You had one job! Learning to cope with failures in a complex distributed system
What are your perceptions of NHS IT? Not great? Well the truth is very different from what you might expect. Ed Hiley and Dan Rathbone offer an overview of the technical renaissance going on in parts of the NHS, where things are being done in a modern way.

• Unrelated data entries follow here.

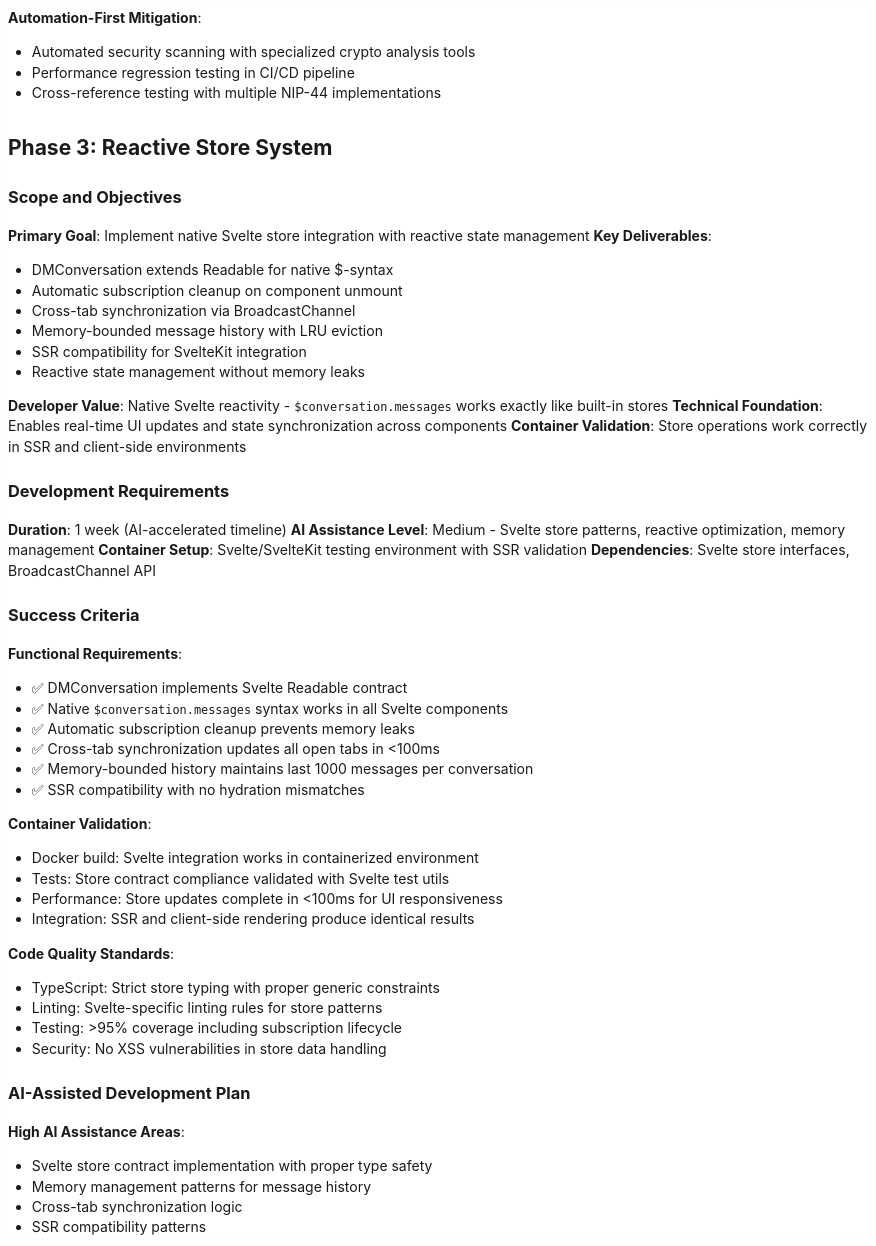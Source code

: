 **Automation-First Mitigation**:
- Automated security scanning with specialized crypto analysis tools
- Performance regression testing in CI/CD pipeline
- Cross-reference testing with multiple NIP-44 implementations

## Phase 3: Reactive Store System

### Scope and Objectives
**Primary Goal**: Implement native Svelte store integration with reactive state management
**Key Deliverables**:
- DMConversation extends Readable<ConversationState> for native $-syntax
- Automatic subscription cleanup on component unmount
- Cross-tab synchronization via BroadcastChannel
- Memory-bounded message history with LRU eviction
- SSR compatibility for SvelteKit integration
- Reactive state management without memory leaks

**Developer Value**: Native Svelte reactivity - `$conversation.messages` works exactly like built-in stores
**Technical Foundation**: Enables real-time UI updates and state synchronization across components
**Container Validation**: Store operations work correctly in SSR and client-side environments

### Development Requirements
**Duration**: 1 week (AI-accelerated timeline)
**AI Assistance Level**: Medium - Svelte store patterns, reactive optimization, memory management
**Container Setup**: Svelte/SvelteKit testing environment with SSR validation
**Dependencies**: Svelte store interfaces, BroadcastChannel API

### Success Criteria
**Functional Requirements**:
- ✅ DMConversation implements Svelte Readable<ConversationState> contract
- ✅ Native `$conversation.messages` syntax works in all Svelte components
- ✅ Automatic subscription cleanup prevents memory leaks
- ✅ Cross-tab synchronization updates all open tabs in <100ms
- ✅ Memory-bounded history maintains last 1000 messages per conversation
- ✅ SSR compatibility with no hydration mismatches

**Container Validation**:
- Docker build: Svelte integration works in containerized environment
- Tests: Store contract compliance validated with Svelte test utils
- Performance: Store updates complete in <100ms for UI responsiveness
- Integration: SSR and client-side rendering produce identical results

**Code Quality Standards**:
- TypeScript: Strict store typing with proper generic constraints
- Linting: Svelte-specific linting rules for store patterns
- Testing: >95% coverage including subscription lifecycle
- Security: No XSS vulnerabilities in store data handling

### AI-Assisted Development Plan
**High AI Assistance Areas**:
- Svelte store contract implementation with proper type safety
- Memory management patterns for message history
- Cross-tab synchronization logic
- SSR compatibility patterns
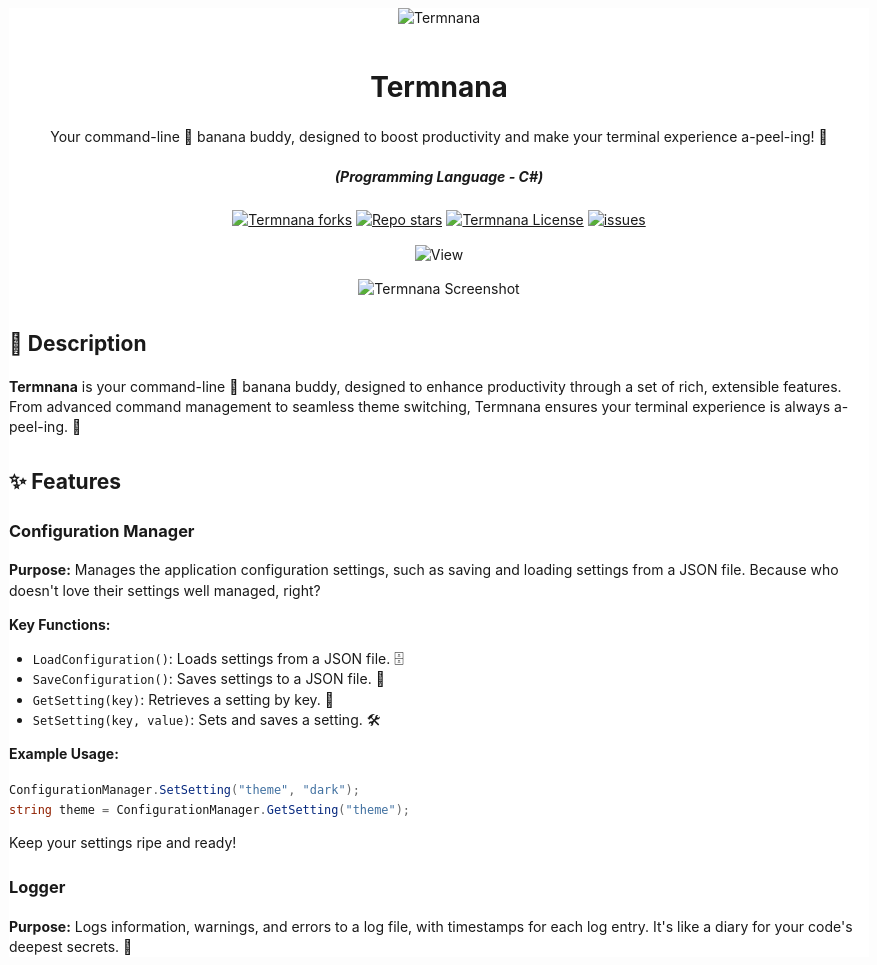 <p align="center"><img src="Termnana/Images/termnana.png" alt="Termnana"></p>
<div align="center" style="margin-top: 0;">
   <h1>Termnana</h1>
   <p>Your command-line 🍌 banana buddy, designed to boost productivity and make your terminal experience a-peel-ing! 🍌</p>
</div>
<em><h5 align="center">(Programming Language - C#)</h5></em>
<p align="center">
<a href="#"><img alt="Termnana forks" src="https://img.shields.io/github/forks/RussianCatt/Termnana?style=for-the-badge"></a>
<a href="#"><img alt="Repo stars" src="https://img.shields.io/github/stars/RussianCatt/Termnana?style=for-the-badge&color=yellow"></a>
<a href="#"><img alt="Termnana License" src="https://img.shields.io/github/license/RussianCatt/Termnana?color=cyan&style=for-the-badge"></a>
<a href="https://github.com/RussianCatt/Termnana/issues"><img alt="issues" src="https://img.shields.io/github/issues/RussianCatt/Termnana?color=purple&style=for-the-badge"></a>
<p align="center"><img src="https://views.whatilearened.today/views/github/RussianCatt/Termnana.svg" width="80px" height="28px" alt="View"></p>


<p align="center"><img src="Termnana/Images/Screenshot.png" width="570" alt="Termnana Screenshot"></p>

## 📄 Description

**Termnana** is your command-line 🍌 banana buddy, designed to enhance productivity through a set of rich, extensible features. From advanced command management to seamless theme switching, Termnana ensures your terminal experience is always a-peel-ing. 🍌

## ✨ Features

### Configuration Manager

**Purpose:**
Manages the application configuration settings, such as saving and loading settings from a JSON file. Because who doesn't love their settings well managed, right?

**Key Functions:**
- `LoadConfiguration()`: Loads settings from a JSON file. 🗄️
- `SaveConfiguration()`: Saves settings to a JSON file. 💾
- `GetSetting(key)`: Retrieves a setting by key. 🔑
- `SetSetting(key, value)`: Sets and saves a setting. 🛠️

**Example Usage:**
```csharp
ConfigurationManager.SetSetting("theme", "dark");
string theme = ConfigurationManager.GetSetting("theme");
```
Keep your settings ripe and ready!

### Logger

**Purpose:**
Logs information, warnings, and errors to a log file, with timestamps for each log entry. It's like a diary for your code's deepest secrets. 📜
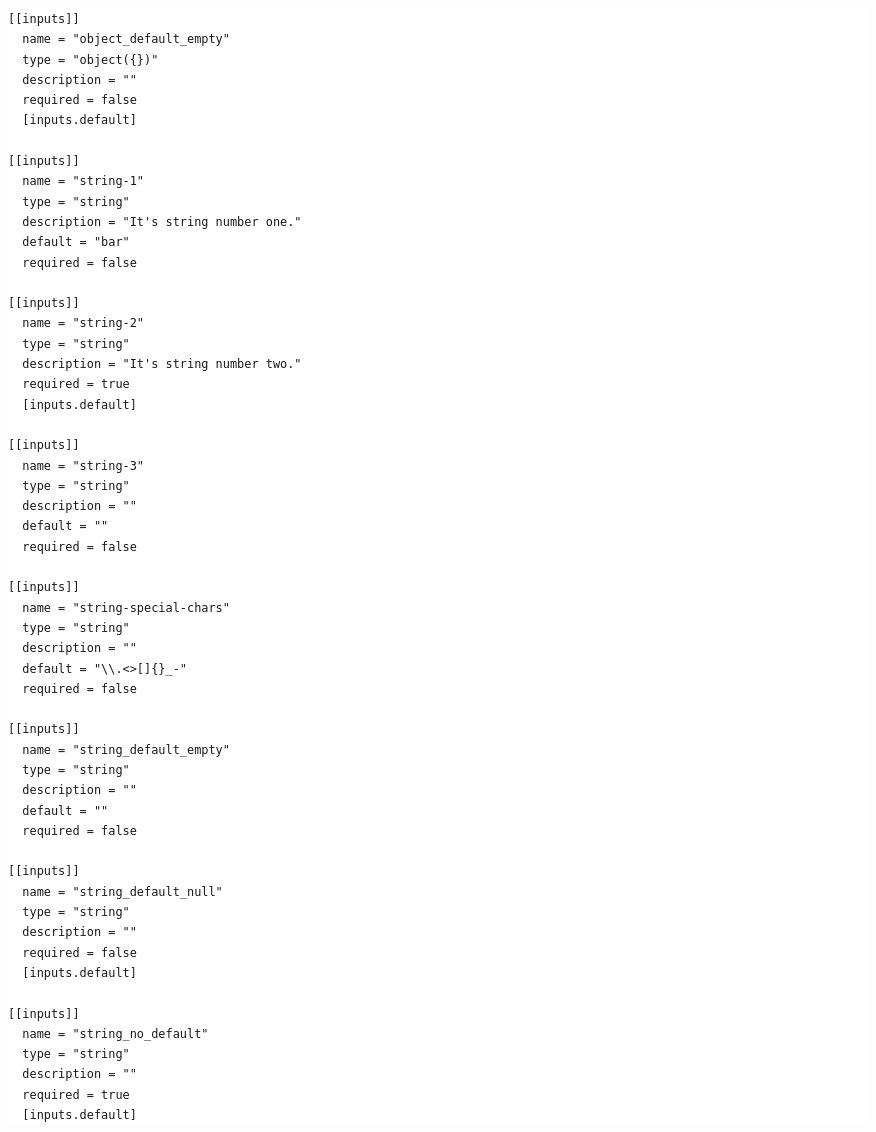     [[inputs]]
      name = "object_default_empty"
      type = "object({})"
      description = ""
      required = false
      [inputs.default]

    [[inputs]]
      name = "string-1"
      type = "string"
      description = "It's string number one."
      default = "bar"
      required = false

    [[inputs]]
      name = "string-2"
      type = "string"
      description = "It's string number two."
      required = true
      [inputs.default]

    [[inputs]]
      name = "string-3"
      type = "string"
      description = ""
      default = ""
      required = false

    [[inputs]]
      name = "string-special-chars"
      type = "string"
      description = ""
      default = "\\.<>[]{}_-"
      required = false

    [[inputs]]
      name = "string_default_empty"
      type = "string"
      description = ""
      default = ""
      required = false

    [[inputs]]
      name = "string_default_null"
      type = "string"
      description = ""
      required = false
      [inputs.default]

    [[inputs]]
      name = "string_no_default"
      type = "string"
      description = ""
      required = true
      [inputs.default]


[examples]: https://github.com/terraform-docs/terraform-docs/tree/master/examples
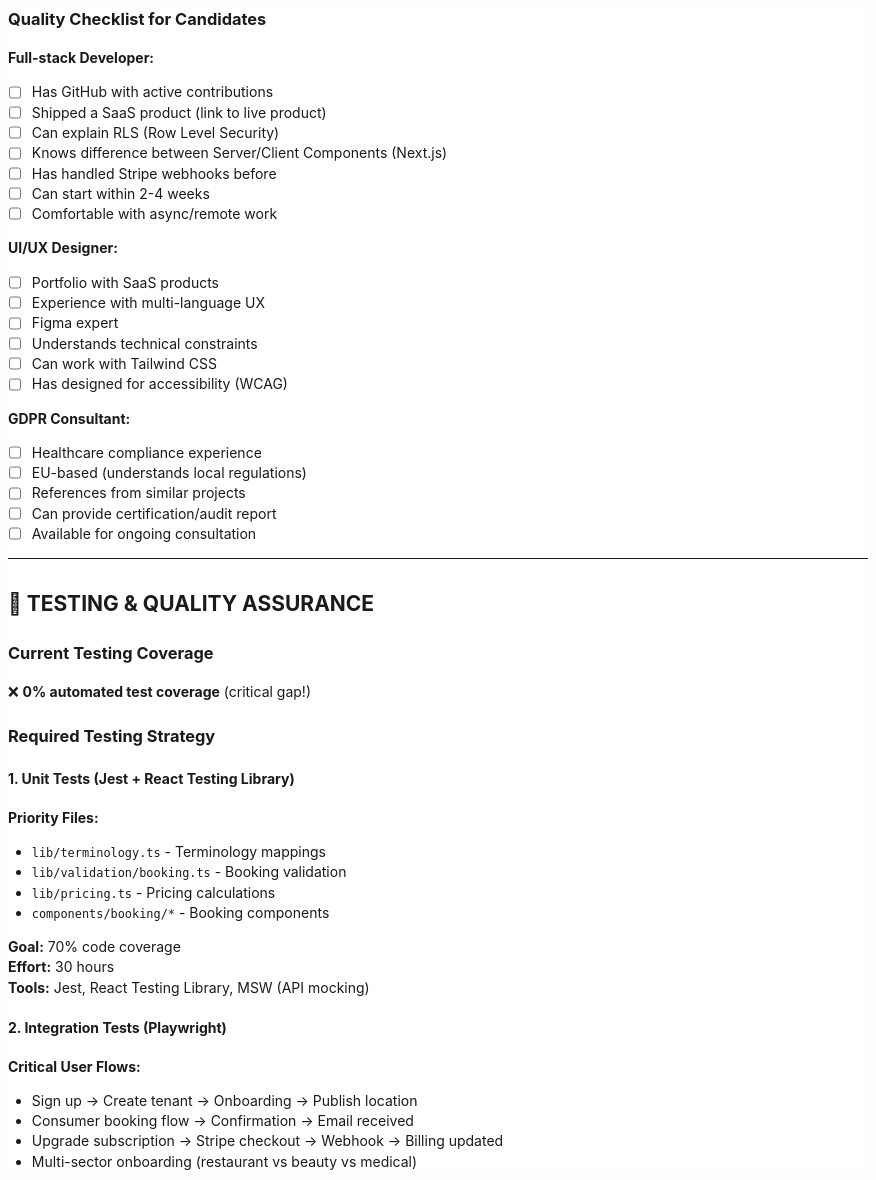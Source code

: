 ### Quality Checklist for Candidates

**Full-stack Developer:**
- [ ] Has GitHub with active contributions
- [ ] Shipped a SaaS product (link to live product)
- [ ] Can explain RLS (Row Level Security)
- [ ] Knows difference between Server/Client Components (Next.js)
- [ ] Has handled Stripe webhooks before
- [ ] Can start within 2-4 weeks
- [ ] Comfortable with async/remote work

**UI/UX Designer:**
- [ ] Portfolio with SaaS products
- [ ] Experience with multi-language UX
- [ ] Figma expert
- [ ] Understands technical constraints
- [ ] Can work with Tailwind CSS
- [ ] Has designed for accessibility (WCAG)

**GDPR Consultant:**
- [ ] Healthcare compliance experience
- [ ] EU-based (understands local regulations)
- [ ] References from similar projects
- [ ] Can provide certification/audit report
- [ ] Available for ongoing consultation

---

## 🧪 TESTING & QUALITY ASSURANCE

### Current Testing Coverage
❌ **0% automated test coverage** (critical gap!)

### Required Testing Strategy

#### 1. **Unit Tests** (Jest + React Testing Library)
**Priority Files:**
- `lib/terminology.ts` - Terminology mappings
- `lib/validation/booking.ts` - Booking validation
- `lib/pricing.ts` - Pricing calculations
- `components/booking/*` - Booking components

**Goal:** 70% code coverage  
**Effort:** 30 hours  
**Tools:** Jest, React Testing Library, MSW (API mocking)

#### 2. **Integration Tests** (Playwright)
**Critical User Flows:**
- Sign up → Create tenant → Onboarding → Publish location
- Consumer booking flow → Confirmation → Email received
- Upgrade subscription → Stripe checkout → Webhook → Billing updated
- Multi-sector onboarding (restaurant vs beauty vs medical)

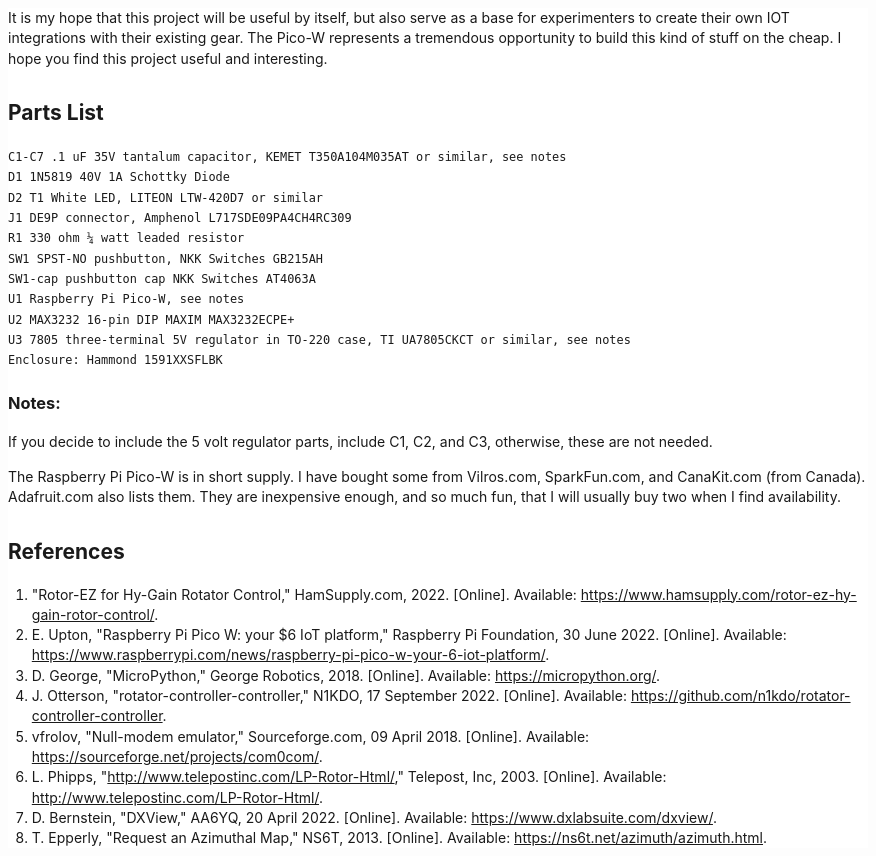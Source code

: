 It is my hope that this project will be useful by itself, but also serve as a base for experimenters to create their own
IOT integrations with their existing gear. The Pico-W represents a tremendous opportunity to build this kind of stuff on
the cheap. I hope you find this project useful and interesting.

## Parts List

```
C1-C7 .1 uF 35V tantalum capacitor, KEMET T350A104M035AT or similar, see notes
D1 1N5819 40V 1A Schottky Diode
D2 T1 White LED, LITEON LTW-420D7 or similar
J1 DE9P connector, Amphenol L717SDE09PA4CH4RC309
R1 330 ohm ¼ watt leaded resistor
SW1 SPST-NO pushbutton, NKK Switches GB215AH
SW1-cap pushbutton cap NKK Switches AT4063A
U1 Raspberry Pi Pico-W, see notes 
U2 MAX3232 16-pin DIP MAXIM MAX3232ECPE+
U3 7805 three-terminal 5V regulator in TO-220 case, TI UA7805CKCT or similar, see notes
Enclosure: Hammond 1591XXSFLBK
```

### Notes:

If you decide to include the 5 volt regulator parts, include C1, C2, and C3, otherwise, these are not needed.

The Raspberry Pi Pico-W is in short supply. I have bought some from Vilros.com, SparkFun.com, and CanaKit.com (from
Canada). Adafruit.com also lists them. They are inexpensive enough, and so much fun, that I will usually buy two when I
find availability.

## References

1. "Rotor-EZ for Hy-Gain Rotator Control," HamSupply.com, 2022. [Online].
   Available: https://www.hamsupply.com/rotor-ez-hy-gain-rotor-control/.
2. E. Upton, "Raspberry Pi Pico W: your $6 IoT platform," Raspberry Pi Foundation, 30 June 2022. [Online].
   Available: https://www.raspberrypi.com/news/raspberry-pi-pico-w-your-6-iot-platform/.
3. D. George, "MicroPython," George Robotics, 2018. [Online]. Available: https://micropython.org/.
4. J. Otterson, "rotator-controller-controller," N1KDO, 17 September 2022. [Online].
   Available: https://github.com/n1kdo/rotator-controller-controller.
5. vfrolov, "Null-modem emulator," Sourceforge.com, 09 April 2018. [Online].
   Available: https://sourceforge.net/projects/com0com/.
6. L. Phipps, "http://www.telepostinc.com/LP-Rotor-Html/," Telepost, Inc, 2003. [Online].
   Available: http://www.telepostinc.com/LP-Rotor-Html/.
7. D. Bernstein, "DXView," AA6YQ, 20 April 2022. [Online]. Available: https://www.dxlabsuite.com/dxview/.
8. T. Epperly, "Request an Azimuthal Map," NS6T, 2013. [Online]. Available: https://ns6t.net/azimuth/azimuth.html.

Talk Title | You had one job! Learning to cope with failures in a complex distributed system |
Speakers | Ed Hiley (NHS Digital), Dan Rathbone (Infinity Works) |
Conference | O’Reilly Velocity Conference |
Conf Tag | Build Resilient Distributed Systems |
Location | London, United Kingdom |
Date | October 18-20, 2017 |
URL | Talk Page |
Slides | Talk Slides |
Video | |
Stuff breaks. It’s one of the basic fundamentals of IT, but there are some things you expect to just work. But what happens when these things decide to let you down, especially when part of a large distributed system? Ed Hiley and Dan Rathbone offer an overview of the technical renaissance going on in parts of the NHS, where things are being done in a modern way. Ed and Dan explore a recently launched data processing system that utilizes Apache Spark, Riak, and Python and discuss the events they encountered along the way where things they took for granted just stopped doing the things they expected. Ed and Dan dive into some of these events to debunk the assumptions they made and explain how they troubleshot and fixed the issues.